● **WHAT YOU ARE ASKED TO DO**
Repeat the data exactly, leaving out any image.

● **PROVIDED DATA**
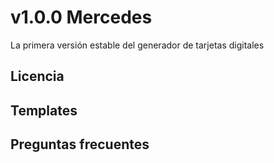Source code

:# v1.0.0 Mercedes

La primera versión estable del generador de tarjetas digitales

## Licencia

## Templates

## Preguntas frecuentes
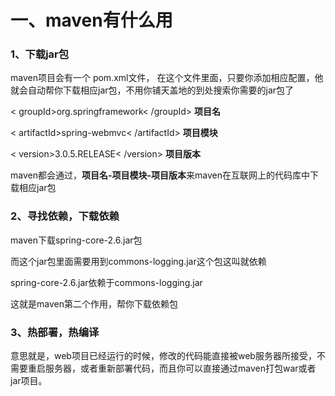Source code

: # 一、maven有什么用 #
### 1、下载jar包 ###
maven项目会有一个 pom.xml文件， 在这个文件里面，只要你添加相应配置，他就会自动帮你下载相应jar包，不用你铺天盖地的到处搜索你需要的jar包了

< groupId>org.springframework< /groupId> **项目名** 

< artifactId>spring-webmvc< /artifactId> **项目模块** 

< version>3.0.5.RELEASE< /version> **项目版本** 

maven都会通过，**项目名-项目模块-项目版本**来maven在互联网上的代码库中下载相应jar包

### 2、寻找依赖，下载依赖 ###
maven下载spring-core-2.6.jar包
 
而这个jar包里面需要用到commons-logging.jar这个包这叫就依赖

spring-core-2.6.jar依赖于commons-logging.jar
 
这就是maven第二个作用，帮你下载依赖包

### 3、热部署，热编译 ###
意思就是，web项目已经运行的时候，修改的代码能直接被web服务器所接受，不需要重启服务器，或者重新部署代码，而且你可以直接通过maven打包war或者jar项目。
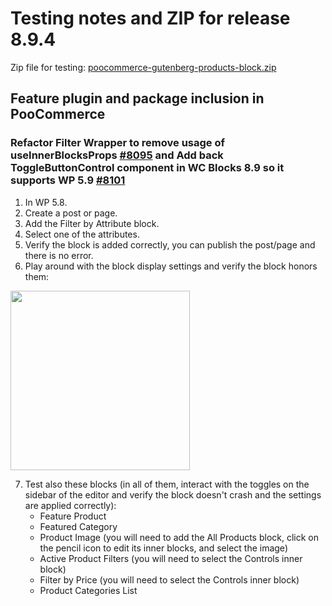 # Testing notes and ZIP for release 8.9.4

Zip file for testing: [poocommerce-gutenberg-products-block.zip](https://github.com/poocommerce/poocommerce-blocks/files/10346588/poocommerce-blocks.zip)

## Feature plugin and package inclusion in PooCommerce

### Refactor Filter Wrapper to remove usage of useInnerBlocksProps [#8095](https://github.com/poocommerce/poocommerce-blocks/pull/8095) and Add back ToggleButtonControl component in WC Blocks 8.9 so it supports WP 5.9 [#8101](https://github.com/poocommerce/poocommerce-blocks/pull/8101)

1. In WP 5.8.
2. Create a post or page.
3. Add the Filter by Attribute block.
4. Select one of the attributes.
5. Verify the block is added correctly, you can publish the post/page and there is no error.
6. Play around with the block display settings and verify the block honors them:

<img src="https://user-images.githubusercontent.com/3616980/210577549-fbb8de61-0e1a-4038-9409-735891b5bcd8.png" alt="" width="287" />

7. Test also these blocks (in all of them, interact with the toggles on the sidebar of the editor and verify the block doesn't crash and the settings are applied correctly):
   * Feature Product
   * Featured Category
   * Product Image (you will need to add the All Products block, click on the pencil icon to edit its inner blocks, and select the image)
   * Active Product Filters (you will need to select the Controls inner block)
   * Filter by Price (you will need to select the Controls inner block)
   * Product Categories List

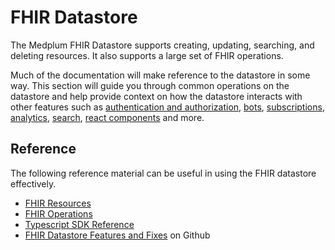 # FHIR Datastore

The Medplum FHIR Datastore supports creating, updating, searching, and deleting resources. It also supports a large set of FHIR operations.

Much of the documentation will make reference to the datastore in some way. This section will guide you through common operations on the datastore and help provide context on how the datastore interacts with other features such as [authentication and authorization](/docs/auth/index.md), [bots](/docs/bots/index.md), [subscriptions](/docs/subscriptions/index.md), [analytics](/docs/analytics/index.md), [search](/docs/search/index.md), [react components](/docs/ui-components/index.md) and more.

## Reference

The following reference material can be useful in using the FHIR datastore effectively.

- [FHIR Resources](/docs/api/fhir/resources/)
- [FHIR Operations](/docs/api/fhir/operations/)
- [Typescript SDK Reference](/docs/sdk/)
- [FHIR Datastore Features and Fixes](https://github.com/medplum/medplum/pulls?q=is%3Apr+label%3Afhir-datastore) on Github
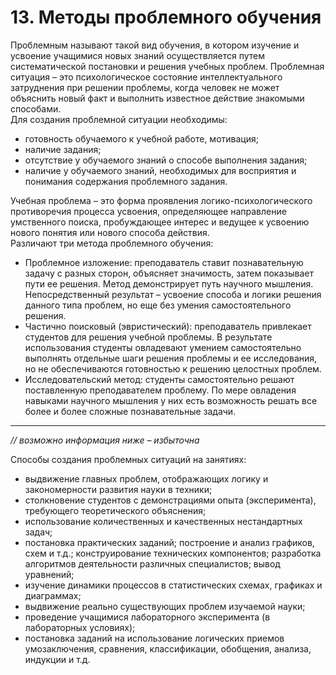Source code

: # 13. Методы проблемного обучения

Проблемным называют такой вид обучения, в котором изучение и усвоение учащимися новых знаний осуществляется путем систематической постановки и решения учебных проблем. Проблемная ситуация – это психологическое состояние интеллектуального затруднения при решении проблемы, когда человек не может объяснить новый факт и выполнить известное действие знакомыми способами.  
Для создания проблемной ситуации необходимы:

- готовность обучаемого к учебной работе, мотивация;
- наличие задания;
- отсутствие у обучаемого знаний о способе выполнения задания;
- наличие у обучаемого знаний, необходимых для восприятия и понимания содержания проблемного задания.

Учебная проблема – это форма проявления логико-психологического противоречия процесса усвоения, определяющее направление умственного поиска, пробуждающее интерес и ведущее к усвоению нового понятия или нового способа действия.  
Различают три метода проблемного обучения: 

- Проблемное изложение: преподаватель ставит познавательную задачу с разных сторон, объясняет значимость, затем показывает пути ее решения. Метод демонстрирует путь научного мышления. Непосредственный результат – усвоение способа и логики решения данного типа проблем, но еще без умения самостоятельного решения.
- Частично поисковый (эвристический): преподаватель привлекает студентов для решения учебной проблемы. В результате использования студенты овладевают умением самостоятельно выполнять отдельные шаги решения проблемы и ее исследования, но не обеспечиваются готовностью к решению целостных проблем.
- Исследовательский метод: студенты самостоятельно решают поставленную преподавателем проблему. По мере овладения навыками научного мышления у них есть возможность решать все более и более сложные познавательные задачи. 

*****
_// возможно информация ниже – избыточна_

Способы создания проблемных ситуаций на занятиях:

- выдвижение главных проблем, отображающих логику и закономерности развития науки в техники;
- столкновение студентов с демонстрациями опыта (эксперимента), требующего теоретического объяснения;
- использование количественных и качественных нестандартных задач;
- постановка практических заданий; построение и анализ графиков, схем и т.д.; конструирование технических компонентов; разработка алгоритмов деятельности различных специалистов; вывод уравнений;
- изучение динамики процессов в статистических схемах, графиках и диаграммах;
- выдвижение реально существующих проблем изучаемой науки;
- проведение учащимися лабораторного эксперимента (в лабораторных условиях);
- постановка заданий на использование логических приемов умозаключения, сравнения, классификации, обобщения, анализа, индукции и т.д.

● **REPLY TO THE TASK**
Source code

:# v1.0.0 Mercedes

La primera versión estable del generador de tarjetas digitales

## Licencia

## Templates

## Preguntas frecuentes
Source code

: # 一、maven有什么用 #
### 1、下载jar包 ###
maven项目会有一个 pom.xml文件， 在这个文件里面，只要你添加相应配置，他就会自动帮你下载相应jar包，不用你铺天盖地的到处搜索你需要的jar包了

< groupId>org.springframework< /groupId> **项目名** 

< artifactId>spring-webmvc< /artifactId> **项目模块** 

< version>3.0.5.RELEASE< /version> **项目版本** 

maven都会通过，**项目名-项目模块-项目版本**来maven在互联网上的代码库中下载相应jar包

### 2、寻找依赖，下载依赖 ###
maven下载spring-core-2.6.jar包
 
而这个jar包里面需要用到commons-logging.jar这个包这叫就依赖

spring-core-2.6.jar依赖于commons-logging.jar
 
这就是maven第二个作用，帮你下载依赖包

### 3、热部署，热编译 ###
意思就是，web项目已经运行的时候，修改的代码能直接被web服务器所接受，不需要重启服务器，或者重新部署代码，而且你可以直接通过maven打包war或者jar项目。
 # Testing notes and ZIP for release 8.9.4

Zip file for testing: [poocommerce-gutenberg-products-block.zip](https://github.com/poocommerce/poocommerce-blocks/files/10346588/poocommerce-blocks.zip)

## Feature plugin and package inclusion in PooCommerce

### Refactor Filter Wrapper to remove usage of useInnerBlocksProps [#8095](https://github.com/poocommerce/poocommerce-blocks/pull/8095) and Add back ToggleButtonControl component in WC Blocks 8.9 so it supports WP 5.9 [#8101](https://github.com/poocommerce/poocommerce-blocks/pull/8101)

1. In WP 5.8.
2. Create a post or page.
3. Add the Filter by Attribute block.
4. Select one of the attributes.
5. Verify the block is added correctly, you can publish the post/page and there is no error.
6. Play around with the block display settings and verify the block honors them:

<img src="https://user-images.githubusercontent.com/3616980/210577549-fbb8de61-0e1a-4038-9409-735891b5bcd8.png" alt="" width="287" />

7. Test also these blocks (in all of them, interact with the toggles on the sidebar of the editor and verify the block doesn't crash and the settings are applied correctly):
   * Feature Product
   * Featured Category
   * Product Image (you will need to add the All Products block, click on the pencil icon to edit its inner blocks, and select the image)
   * Active Product Filters (you will need to select the Controls inner block)
   * Filter by Price (you will need to select the Controls inner block)
   * Product Categories List

 # FHIR Datastore

The Medplum FHIR Datastore supports creating, updating, searching, and deleting resources. It also supports a large set of FHIR operations.

Much of the documentation will make reference to the datastore in some way. This section will guide you through common operations on the datastore and help provide context on how the datastore interacts with other features such as [authentication and authorization](/docs/auth/index.md), [bots](/docs/bots/index.md), [subscriptions](/docs/subscriptions/index.md), [analytics](/docs/analytics/index.md), [search](/docs/search/index.md), [react components](/docs/ui-components/index.md) and more.

## Reference

The following reference material can be useful in using the FHIR datastore effectively.

- [FHIR Resources](/docs/api/fhir/resources/)
- [FHIR Operations](/docs/api/fhir/operations/)
- [Typescript SDK Reference](/docs/sdk/)
- [FHIR Datastore Features and Fixes](https://github.com/medplum/medplum/pulls?q=is%3Apr+label%3Afhir-datastore) on Github
Source code

: # 13. Методы проблемного обучения

Проблемным называют такой вид обучения, в котором изучение и усвоение учащимися новых знаний осуществляется путем систематической постановки и решения учебных проблем. Проблемная ситуация – это психологическое состояние интеллектуального затруднения при решении проблемы, когда человек не может объяснить новый факт и выполнить известное действие знакомыми способами.  
Для создания проблемной ситуации необходимы:

- готовность обучаемого к учебной работе, мотивация;
- наличие задания;
- отсутствие у обучаемого знаний о способе выполнения задания;
- наличие у обучаемого знаний, необходимых для восприятия и понимания содержания проблемного задания.

Учебная проблема – это форма проявления логико-психологического противоречия процесса усвоения, определяющее направление умственного поиска, пробуждающее интерес и ведущее к усвоению нового понятия или нового способа действия.  
Различают три метода проблемного обучения: 

- Проблемное изложение: преподаватель ставит познавательную задачу с разных сторон, объясняет значимость, затем показывает пути ее решения. Метод демонстрирует путь научного мышления. Непосредственный результат – усвоение способа и логики решения данного типа проблем, но еще без умения самостоятельного решения.
- Частично поисковый (эвристический): преподаватель привлекает студентов для решения учебной проблемы. В результате использования студенты овладевают умением самостоятельно выполнять отдельные шаги решения проблемы и ее исследования, но не обеспечиваются готовностью к решению целостных проблем.
- Исследовательский метод: студенты самостоятельно решают поставленную преподавателем проблему. По мере овладения навыками научного мышления у них есть возможность решать все более и более сложные познавательные задачи. 

*****
_// возможно информация ниже – избыточна_

Способы создания проблемных ситуаций на занятиях:

- выдвижение главных проблем, отображающих логику и закономерности развития науки в техники;
- столкновение студентов с демонстрациями опыта (эксперимента), требующего теоретического объяснения;
- использование количественных и качественных нестандартных задач;
- постановка практических заданий; построение и анализ графиков, схем и т.д.; конструирование технических компонентов; разработка алгоритмов деятельности различных специалистов; вывод уравнений;
- изучение динамики процессов в статистических схемах, графиках и диаграммах;
- выдвижение реально существующих проблем изучаемой науки;
- проведение учащимися лабораторного эксперимента (в лабораторных условиях);
- постановка заданий на использование логических приемов умозаключения, сравнения, классификации, обобщения, анализа, индукции и т.д.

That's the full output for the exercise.